What lines below contain the string "information"? List them all.

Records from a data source
========================================================================

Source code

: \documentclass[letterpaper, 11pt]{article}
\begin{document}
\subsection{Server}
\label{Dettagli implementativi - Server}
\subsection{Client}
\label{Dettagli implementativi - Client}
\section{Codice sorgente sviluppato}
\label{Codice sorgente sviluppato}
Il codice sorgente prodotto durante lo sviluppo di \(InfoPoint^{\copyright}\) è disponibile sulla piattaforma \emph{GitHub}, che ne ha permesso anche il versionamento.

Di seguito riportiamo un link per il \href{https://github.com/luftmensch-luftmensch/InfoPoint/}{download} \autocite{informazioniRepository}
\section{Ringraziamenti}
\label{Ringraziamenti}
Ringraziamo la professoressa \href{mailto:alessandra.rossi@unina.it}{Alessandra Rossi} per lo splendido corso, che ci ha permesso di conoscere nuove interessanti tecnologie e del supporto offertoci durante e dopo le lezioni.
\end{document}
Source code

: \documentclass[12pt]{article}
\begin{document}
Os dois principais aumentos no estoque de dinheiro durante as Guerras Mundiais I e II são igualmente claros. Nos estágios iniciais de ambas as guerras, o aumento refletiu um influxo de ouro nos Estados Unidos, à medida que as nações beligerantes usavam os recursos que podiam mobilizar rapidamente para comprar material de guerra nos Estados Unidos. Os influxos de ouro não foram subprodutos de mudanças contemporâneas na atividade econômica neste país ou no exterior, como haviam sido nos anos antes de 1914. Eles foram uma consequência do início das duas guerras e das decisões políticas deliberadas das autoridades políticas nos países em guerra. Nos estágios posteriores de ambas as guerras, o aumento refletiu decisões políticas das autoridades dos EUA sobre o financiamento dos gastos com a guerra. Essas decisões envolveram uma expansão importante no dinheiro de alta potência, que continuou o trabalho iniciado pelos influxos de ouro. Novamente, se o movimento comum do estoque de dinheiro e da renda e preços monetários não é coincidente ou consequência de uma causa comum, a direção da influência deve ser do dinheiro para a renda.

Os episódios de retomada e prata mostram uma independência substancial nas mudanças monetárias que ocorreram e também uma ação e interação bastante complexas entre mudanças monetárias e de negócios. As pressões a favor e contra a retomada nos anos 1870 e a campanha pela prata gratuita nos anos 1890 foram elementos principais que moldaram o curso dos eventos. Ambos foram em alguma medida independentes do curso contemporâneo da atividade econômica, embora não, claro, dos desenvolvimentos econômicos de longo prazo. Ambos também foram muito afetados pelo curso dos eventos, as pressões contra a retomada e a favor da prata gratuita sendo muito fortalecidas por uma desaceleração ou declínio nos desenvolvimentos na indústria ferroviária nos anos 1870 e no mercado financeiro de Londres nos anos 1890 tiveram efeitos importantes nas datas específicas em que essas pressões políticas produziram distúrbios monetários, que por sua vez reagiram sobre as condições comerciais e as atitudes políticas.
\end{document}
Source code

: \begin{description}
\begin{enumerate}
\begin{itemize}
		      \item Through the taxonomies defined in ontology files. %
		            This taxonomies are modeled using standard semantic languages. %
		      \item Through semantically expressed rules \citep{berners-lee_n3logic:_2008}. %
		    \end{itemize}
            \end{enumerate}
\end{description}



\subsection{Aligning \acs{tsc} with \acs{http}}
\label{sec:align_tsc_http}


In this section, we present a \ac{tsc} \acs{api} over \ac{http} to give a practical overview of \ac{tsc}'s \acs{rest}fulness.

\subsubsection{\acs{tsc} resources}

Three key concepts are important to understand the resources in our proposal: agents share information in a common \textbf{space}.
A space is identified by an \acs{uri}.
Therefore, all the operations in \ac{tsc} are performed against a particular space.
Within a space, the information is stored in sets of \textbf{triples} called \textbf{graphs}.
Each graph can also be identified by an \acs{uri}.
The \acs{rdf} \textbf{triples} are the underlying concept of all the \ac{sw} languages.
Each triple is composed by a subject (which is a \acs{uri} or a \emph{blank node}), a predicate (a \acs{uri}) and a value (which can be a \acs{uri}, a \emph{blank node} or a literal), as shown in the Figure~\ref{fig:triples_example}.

========================================================================

* [Solution]:
Three key concepts are important to understand the resources in our proposal: agents share information in a common \textbf{space}.
Within a space, the information is stored in sets of \textbf{triples} called \textbf{graphs}.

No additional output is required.